Former President Jimmy Carter was set to attend a home-building event with Habitat for Humanity in Nashville in 2019 when he fell and hit his head at home in Georgia. He emerged from the hospital with a black eye and 14 stitches, but he refused to cancel his plans.
“I got a message from him saying, ‘I’m fine, I’m coming,’” said Jonathan Reckford, Habitat for Humanity’s chief executive. “It just fit with him so well. He came out and built every day.”
The sight of Mr. Carter, then 95, bandaged but undaunted, and his wife, Rosalynn, helping to screw together front porches that October underscored their importance as Habitat’s longtime public faces. As the group’s volunteers in chief, they deployed the prestige of the presidency to transform a small Georgia housing charity into a global builder with a $360 million annual budget.

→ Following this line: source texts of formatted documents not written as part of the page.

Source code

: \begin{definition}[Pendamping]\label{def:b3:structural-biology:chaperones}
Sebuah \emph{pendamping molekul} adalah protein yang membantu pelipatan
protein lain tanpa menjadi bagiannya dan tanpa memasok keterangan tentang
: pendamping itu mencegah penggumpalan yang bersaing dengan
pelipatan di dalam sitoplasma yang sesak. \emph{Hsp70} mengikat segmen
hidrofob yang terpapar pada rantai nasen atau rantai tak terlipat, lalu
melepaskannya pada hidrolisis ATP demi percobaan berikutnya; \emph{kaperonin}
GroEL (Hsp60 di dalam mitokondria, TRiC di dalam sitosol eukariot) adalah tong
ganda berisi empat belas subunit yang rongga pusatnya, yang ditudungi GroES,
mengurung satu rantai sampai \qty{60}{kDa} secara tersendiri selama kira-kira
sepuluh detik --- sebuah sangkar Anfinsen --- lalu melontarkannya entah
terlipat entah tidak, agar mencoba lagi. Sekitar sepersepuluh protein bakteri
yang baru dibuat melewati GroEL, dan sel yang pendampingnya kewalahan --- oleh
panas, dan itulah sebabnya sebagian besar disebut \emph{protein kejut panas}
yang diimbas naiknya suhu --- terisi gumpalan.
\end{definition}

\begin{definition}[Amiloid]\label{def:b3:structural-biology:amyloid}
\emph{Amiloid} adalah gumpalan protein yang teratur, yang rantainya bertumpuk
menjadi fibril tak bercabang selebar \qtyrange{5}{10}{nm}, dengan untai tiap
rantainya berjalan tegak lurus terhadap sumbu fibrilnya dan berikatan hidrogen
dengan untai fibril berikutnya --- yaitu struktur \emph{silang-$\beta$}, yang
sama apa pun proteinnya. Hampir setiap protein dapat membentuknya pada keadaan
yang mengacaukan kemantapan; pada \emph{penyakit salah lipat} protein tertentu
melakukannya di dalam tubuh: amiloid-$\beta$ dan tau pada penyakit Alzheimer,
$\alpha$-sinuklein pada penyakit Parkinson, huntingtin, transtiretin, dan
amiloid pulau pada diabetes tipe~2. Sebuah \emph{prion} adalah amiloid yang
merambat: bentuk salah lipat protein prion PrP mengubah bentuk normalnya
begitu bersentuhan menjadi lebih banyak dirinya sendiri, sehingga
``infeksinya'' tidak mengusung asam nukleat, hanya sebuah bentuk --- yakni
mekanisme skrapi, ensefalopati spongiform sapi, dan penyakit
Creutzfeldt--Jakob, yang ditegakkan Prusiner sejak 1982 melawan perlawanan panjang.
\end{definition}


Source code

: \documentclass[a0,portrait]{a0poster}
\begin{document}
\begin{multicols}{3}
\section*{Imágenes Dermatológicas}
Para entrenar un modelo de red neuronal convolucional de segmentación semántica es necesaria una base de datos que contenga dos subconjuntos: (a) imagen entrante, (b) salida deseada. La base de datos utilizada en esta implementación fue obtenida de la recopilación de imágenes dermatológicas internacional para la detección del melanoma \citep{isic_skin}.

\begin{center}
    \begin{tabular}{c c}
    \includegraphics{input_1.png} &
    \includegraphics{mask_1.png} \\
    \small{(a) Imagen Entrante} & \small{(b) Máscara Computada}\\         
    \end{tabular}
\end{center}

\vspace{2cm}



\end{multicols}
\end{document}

Habitat says it has built or improved homes for roughly 62 million people. Mr. Carter, who died on Sunday, and Mrs. Carter, who died in November 2023, personally helped build or remodel 4,447 homes in 14 countries. Mr. Carter gave signed Bibles to families at the end of a home build.
Mr. Carter’s work swinging hammers and hanging drywall with the hopes of expanding homeownership and providing more affordable housing coincided with a dramatic increase in home prices. Now, that affordability crisis has left record numbers of people across the United States homeless and many struggling to afford rent or attain homeownership.
“It’s gotten worse,” said Don Kao, 73, who still lives in the one-bedroom apartment on East Sixth Street in Manhattan that Mr. Carter and Habitat helped to renovate in 1984, when the red brick building was a burned-out shell with no roof.